For Those Who Didn't Survive, And For Those Who Didn't Get A Chance To Live
I was standing in the security line at Chopin airport in Warsaw. I had just left Poland where I’d been leading a study seminar, and was on my way to Berlin. In front of me, was German man around 40, dressed in a casual, button-down shirt and jeans. We had been chatting a little while, when he said, "I think people should study something other than World War II."
A few days later, on my flight back to Boston I ran into a friend who told me that his rabbi once said, “Kids should not study too much Holocaust; we don’t want our Jewish youth to dwell in victimhood.”
All of my grandmother’s siblings’ might have had children themselves. But those children, and those children’s children, simply don’t exist.
I’m the child of a Holocaust survivor and scholar from Lublin, Poland. I create immersive travel experiences in Poland that focus on Jewish life. As someone who spends a lot of time with this history, those two comments had special resonance for me. On this Yom Hashoah, or Holocaust Remembrance Day, I find myself reflecting on them.
What I wish I had said to the man at the airport is that just because World War II ended 75 years ago, does not mean the ripple effects have subsided.
So, why is it important to study and remember the Holocaust?
There are millions of people who should be walking the streets of Poland, Germany, France, Greece, Hungary — and many other countries. All of my grandmother’s siblings’ might have had children themselves. But those children, and those children’s children, simply don’t exist. I did not grow up walking in the streets of Lublin, speaking Polish, going to school with Jewish and Polish classmates. The world looks different because six million were murdered. When I go to Poland I feel that absence. Should I ignore it?
Perhaps we fear that studying the Holocaust means delving into darkness we can’t come back from — or creating guilt we can’t assuage. But that’s not the way I look at it.
My friend’s rabbi used the phrase, “dwell in victimhood.” But when I talk about the Holocaust, I think about remembering people and telling their stories.
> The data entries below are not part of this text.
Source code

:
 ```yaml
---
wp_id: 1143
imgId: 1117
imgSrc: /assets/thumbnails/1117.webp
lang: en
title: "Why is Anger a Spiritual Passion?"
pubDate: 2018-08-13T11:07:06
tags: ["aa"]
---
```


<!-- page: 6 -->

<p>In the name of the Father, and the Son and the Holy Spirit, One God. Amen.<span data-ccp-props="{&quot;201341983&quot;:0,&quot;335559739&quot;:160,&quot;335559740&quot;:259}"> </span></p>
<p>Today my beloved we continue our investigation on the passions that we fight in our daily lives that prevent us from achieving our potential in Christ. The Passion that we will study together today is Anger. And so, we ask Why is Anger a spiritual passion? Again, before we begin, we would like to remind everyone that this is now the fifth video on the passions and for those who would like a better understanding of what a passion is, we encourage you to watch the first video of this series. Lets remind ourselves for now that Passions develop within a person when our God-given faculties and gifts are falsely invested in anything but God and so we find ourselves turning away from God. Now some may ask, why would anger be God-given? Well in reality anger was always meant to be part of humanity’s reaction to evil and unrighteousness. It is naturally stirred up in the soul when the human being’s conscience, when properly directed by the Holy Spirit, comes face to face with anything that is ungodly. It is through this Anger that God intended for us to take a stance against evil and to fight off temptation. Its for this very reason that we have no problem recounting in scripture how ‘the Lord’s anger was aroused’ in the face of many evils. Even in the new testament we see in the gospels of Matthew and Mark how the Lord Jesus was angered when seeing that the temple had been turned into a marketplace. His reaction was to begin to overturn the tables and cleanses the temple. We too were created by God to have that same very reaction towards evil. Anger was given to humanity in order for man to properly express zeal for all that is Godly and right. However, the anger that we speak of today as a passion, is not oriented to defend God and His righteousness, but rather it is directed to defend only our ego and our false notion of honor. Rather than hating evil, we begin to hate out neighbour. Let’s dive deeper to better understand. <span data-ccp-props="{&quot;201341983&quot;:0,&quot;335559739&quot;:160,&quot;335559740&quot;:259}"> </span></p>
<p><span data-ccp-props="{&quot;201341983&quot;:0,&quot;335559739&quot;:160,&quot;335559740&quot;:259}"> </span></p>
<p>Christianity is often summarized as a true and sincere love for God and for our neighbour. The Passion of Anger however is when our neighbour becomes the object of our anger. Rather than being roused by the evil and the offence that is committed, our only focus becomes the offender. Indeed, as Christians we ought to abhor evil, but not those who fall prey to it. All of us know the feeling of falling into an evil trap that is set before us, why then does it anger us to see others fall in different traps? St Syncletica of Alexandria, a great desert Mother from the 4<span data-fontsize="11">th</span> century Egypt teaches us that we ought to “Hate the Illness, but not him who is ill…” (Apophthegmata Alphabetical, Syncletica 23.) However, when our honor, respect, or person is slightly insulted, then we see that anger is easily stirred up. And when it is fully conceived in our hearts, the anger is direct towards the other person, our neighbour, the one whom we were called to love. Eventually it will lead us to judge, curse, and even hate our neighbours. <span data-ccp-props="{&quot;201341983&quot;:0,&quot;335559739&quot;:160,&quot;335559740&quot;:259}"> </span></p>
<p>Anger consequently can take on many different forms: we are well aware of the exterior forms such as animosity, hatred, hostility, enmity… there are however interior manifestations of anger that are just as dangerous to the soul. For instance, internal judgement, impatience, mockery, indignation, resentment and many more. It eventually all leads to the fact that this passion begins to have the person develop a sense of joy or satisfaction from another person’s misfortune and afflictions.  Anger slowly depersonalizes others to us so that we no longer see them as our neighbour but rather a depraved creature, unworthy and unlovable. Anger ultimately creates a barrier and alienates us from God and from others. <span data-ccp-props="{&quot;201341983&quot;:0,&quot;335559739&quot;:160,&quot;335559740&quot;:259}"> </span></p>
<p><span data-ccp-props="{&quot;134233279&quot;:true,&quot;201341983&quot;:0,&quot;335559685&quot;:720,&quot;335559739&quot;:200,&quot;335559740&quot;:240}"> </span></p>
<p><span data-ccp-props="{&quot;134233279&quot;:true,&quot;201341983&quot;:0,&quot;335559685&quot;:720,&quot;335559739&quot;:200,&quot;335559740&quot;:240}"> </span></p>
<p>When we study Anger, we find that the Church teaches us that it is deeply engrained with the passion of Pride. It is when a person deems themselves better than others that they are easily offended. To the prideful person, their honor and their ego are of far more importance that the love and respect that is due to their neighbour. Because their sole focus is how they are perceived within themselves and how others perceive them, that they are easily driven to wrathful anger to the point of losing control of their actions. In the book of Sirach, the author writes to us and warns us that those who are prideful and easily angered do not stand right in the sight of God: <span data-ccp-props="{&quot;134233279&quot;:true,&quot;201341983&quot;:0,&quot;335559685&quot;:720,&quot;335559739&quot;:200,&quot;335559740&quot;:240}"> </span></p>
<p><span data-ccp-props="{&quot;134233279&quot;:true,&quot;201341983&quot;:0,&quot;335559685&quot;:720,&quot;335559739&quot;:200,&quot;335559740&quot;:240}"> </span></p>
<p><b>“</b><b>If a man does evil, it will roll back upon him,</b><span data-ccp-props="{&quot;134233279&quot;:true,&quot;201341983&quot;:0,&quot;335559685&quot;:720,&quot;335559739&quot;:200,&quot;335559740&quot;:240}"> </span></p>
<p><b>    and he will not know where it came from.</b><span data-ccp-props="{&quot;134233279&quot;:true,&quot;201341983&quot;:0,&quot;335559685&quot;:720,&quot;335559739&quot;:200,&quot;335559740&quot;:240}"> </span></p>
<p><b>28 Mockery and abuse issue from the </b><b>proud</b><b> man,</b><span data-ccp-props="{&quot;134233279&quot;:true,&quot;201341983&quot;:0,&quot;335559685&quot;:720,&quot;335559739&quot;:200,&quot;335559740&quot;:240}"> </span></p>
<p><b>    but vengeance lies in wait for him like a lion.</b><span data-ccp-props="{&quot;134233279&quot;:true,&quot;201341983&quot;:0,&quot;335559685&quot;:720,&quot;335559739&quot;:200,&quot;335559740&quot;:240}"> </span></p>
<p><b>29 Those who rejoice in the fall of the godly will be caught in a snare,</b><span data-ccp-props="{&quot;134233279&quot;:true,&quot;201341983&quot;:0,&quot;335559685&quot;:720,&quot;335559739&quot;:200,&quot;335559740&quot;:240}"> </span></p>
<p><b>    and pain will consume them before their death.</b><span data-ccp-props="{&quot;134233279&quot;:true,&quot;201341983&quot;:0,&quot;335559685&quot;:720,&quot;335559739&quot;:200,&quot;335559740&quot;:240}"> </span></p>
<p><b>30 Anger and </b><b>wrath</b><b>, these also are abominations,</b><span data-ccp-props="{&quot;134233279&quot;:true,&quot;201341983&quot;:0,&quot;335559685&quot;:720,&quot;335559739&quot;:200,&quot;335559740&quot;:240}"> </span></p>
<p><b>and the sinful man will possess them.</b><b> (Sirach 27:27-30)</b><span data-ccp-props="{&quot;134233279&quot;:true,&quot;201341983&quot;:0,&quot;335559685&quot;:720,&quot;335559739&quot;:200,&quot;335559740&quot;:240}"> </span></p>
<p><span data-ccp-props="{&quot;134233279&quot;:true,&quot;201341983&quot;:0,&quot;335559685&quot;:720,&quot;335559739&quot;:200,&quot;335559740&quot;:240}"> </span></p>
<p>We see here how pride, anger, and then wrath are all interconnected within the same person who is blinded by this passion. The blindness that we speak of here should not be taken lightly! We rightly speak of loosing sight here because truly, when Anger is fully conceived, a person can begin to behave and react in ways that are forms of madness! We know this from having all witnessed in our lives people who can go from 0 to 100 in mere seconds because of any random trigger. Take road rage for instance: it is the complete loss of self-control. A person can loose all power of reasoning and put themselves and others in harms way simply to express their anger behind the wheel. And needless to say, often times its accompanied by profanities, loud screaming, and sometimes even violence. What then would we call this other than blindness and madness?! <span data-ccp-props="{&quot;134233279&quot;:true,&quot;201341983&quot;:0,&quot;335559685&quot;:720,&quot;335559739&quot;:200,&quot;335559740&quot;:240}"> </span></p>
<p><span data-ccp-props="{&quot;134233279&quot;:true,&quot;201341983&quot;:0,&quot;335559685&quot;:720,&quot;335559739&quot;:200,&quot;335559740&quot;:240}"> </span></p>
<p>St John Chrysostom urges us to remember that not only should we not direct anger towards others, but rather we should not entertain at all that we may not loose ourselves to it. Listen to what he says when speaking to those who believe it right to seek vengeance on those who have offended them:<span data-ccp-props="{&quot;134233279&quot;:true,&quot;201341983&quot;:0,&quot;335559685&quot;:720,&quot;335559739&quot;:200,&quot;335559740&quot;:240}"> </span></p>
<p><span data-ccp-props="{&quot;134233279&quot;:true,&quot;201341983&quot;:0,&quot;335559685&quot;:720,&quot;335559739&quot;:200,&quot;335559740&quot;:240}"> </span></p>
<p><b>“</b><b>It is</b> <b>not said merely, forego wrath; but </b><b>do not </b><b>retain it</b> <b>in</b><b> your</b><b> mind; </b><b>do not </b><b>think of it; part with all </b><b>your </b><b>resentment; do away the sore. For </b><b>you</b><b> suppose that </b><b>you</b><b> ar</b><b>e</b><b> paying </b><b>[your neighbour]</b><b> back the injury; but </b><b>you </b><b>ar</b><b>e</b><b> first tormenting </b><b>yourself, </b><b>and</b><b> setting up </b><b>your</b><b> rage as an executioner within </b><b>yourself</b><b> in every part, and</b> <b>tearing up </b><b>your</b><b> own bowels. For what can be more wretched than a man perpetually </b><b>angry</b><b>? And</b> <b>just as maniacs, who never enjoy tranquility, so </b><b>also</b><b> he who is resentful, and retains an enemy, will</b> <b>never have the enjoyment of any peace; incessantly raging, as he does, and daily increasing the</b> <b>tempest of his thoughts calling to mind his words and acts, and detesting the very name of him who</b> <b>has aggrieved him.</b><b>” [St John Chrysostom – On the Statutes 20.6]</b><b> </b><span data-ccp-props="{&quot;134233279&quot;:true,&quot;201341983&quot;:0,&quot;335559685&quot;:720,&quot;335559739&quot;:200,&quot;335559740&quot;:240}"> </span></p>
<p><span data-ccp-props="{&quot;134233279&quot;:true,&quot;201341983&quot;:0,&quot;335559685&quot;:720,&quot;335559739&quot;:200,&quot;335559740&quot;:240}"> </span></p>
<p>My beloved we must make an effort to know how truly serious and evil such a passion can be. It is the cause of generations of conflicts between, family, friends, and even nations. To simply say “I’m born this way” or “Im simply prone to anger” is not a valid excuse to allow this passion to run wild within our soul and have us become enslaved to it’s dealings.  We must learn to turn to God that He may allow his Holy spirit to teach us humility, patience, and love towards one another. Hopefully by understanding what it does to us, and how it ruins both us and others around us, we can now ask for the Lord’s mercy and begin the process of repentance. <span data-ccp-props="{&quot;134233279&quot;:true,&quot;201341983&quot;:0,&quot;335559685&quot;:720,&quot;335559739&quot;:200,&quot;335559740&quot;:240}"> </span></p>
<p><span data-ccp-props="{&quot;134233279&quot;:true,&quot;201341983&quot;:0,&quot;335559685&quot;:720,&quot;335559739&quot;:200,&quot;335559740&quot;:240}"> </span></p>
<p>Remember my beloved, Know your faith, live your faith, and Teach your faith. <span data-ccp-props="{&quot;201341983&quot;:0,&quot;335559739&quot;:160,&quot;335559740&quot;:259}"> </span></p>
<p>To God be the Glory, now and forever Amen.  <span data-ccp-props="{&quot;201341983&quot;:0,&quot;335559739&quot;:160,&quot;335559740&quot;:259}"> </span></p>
Like my mother’s teacher Hela Trachtenberg. Her name was Hela but her nickname was Czuczka which means piglet (I don’t know where the name came from). During the War, Jewish children in Poland were forbidden from going to school, so my grandparents hired Czuczka to teach my mother and my aunt. Though reluctant at first, my mother soon learned to love Czuczka, who risked her life to teach them. Czuczka was murdered by the Germans in the ghetto on the outskirts of Lublin. She was found lying outside her home, her eyes pecked out by birds. Should she just be forgotten? Should her courage be abandoned as her body was?
My friend’s rabbi used the phrase, 'dwell in victimhood.' But when I talk about the Holocaust, I think about remembering people and telling their stories.
What about my grandmother’s sister Zelda? There are no pictures left of her. There’s no record of where she was killed. All we know is she had red hair and was about 22-years-old when she was taken away in a truck, my grandmother running after her screaming. We have no grave for her. Must we even not utter her name?
I do not blame the man in the airport line. Maybe he was exhausted from having this history brought up all the time. But I have no choice but to dwell there ... it’s woven into my history.
If I had the chance to do it over, I would say to him, “I look at this history because I have to. I dwell here because these are my people, and they are not only my past, but also my present. I am honored to tell their stories. If you say, we should study something other than World War II, because you are tired of dealing with so much death, so much pain, you are also turning away from all these individual lives. I’m not dwelling in death and darkness, but rather in the lives of these people. By remembering even fragments of their lives, we are giving a place to those who have nowhere else to dwell."